Requirement: Across the following data, state how many lines include the word "html". Provide the number alone.
── Source information ──
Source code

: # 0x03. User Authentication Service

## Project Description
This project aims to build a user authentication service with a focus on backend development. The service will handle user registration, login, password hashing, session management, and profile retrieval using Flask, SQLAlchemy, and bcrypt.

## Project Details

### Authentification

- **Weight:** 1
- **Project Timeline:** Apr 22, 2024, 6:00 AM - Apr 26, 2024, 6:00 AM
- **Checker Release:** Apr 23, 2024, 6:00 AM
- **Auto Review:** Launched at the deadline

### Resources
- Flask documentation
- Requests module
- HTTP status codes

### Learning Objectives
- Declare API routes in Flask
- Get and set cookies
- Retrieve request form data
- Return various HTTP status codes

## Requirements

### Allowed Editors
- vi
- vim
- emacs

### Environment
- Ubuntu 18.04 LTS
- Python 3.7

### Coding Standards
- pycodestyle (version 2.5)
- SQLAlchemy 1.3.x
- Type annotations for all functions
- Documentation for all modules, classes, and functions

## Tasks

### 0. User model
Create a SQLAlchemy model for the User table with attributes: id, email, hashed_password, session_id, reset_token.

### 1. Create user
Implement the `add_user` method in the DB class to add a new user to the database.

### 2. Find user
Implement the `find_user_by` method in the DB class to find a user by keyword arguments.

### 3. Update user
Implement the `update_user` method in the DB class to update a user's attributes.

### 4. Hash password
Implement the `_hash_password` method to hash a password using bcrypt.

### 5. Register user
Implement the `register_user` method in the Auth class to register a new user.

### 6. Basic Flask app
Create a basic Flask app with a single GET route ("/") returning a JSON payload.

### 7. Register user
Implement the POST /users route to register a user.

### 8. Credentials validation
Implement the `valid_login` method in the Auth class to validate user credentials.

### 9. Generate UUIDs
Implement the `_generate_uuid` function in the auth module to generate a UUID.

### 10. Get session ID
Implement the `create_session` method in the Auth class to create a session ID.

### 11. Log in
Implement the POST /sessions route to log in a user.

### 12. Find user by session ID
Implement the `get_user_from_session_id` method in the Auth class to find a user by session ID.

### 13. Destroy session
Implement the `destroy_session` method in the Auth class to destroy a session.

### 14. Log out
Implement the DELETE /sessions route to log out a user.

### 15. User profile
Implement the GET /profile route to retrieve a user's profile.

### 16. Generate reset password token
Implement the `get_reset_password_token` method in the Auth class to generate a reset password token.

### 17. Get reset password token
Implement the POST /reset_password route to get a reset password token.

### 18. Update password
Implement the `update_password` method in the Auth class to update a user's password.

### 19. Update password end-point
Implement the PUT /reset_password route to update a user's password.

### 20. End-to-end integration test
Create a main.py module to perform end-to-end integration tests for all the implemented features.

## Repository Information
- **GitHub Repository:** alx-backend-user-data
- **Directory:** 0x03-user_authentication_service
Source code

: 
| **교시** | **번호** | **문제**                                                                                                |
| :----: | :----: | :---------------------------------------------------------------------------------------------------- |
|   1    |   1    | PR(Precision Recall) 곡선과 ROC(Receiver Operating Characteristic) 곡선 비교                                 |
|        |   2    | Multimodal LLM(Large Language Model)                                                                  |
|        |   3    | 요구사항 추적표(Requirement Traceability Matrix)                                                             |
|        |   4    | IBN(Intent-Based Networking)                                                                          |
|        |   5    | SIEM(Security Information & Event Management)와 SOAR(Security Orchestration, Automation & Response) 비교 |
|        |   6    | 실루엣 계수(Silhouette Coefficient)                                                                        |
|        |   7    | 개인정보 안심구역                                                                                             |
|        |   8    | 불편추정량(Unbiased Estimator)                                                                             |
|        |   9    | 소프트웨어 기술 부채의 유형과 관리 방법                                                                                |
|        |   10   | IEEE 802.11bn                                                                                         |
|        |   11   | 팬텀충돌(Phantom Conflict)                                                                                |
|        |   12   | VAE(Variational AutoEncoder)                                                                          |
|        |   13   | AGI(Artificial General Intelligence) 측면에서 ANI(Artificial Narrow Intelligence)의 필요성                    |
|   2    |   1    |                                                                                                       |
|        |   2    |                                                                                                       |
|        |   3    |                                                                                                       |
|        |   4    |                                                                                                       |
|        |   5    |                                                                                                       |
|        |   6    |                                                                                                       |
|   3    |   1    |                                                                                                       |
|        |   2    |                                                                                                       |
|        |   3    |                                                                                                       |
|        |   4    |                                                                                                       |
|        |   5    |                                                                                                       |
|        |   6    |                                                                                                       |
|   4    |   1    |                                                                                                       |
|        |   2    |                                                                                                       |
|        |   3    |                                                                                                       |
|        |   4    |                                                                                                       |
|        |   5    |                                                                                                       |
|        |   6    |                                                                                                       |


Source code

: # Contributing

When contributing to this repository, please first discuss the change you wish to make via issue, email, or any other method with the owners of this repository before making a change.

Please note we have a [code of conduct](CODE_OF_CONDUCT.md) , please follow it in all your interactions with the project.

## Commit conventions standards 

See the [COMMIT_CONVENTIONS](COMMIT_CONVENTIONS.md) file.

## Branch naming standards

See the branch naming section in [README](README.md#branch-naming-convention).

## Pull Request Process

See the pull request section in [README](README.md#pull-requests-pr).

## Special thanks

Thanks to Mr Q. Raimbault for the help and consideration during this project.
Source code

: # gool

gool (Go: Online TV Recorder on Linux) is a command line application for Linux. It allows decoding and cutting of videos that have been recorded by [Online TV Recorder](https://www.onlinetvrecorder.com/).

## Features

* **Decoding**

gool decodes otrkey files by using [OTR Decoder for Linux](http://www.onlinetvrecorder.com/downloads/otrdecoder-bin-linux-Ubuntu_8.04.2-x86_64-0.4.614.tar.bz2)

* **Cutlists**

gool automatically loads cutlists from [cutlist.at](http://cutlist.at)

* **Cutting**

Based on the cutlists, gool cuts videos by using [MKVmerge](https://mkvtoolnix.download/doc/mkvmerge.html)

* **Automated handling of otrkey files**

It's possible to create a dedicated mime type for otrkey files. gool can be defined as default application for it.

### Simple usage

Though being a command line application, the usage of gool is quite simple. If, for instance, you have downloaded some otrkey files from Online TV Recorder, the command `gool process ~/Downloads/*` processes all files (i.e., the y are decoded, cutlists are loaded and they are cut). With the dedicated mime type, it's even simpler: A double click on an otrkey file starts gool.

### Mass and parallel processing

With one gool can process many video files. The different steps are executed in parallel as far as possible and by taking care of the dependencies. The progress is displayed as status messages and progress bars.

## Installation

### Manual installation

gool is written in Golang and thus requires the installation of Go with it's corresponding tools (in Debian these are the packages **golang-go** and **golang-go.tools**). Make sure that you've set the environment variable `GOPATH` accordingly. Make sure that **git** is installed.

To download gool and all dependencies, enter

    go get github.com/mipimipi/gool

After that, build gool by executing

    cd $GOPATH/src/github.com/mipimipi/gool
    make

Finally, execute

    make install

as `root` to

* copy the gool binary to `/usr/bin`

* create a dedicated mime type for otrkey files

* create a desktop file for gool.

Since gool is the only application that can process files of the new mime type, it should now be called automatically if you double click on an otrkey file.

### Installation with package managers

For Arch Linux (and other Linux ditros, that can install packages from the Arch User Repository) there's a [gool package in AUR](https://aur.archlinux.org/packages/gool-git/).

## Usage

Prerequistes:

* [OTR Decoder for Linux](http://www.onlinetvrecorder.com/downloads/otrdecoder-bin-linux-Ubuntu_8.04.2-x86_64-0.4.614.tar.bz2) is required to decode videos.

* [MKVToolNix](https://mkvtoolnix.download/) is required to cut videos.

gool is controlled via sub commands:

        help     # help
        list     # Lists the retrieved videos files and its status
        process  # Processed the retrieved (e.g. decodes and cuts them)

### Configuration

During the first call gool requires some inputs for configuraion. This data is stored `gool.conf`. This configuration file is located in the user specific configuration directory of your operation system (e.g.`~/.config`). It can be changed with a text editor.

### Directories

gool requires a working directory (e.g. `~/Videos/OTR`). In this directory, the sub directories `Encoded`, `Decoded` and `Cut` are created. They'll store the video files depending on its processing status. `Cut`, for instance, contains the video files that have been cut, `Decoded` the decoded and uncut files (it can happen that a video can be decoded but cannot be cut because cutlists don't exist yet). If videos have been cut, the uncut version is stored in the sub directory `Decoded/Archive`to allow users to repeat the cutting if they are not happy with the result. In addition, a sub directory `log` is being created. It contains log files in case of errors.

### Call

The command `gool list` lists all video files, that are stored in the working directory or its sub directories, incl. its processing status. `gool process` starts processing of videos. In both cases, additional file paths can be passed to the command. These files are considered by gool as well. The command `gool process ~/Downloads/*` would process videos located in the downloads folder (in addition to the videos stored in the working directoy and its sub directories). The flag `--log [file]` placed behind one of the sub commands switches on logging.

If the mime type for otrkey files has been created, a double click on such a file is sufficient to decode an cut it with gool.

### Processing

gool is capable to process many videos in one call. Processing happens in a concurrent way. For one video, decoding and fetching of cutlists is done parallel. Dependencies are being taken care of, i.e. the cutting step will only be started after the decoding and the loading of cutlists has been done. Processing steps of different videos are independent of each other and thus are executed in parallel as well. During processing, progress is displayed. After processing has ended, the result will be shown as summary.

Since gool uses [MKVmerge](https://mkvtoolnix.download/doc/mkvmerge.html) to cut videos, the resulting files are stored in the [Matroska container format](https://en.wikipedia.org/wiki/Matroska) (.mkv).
───
Your response: 2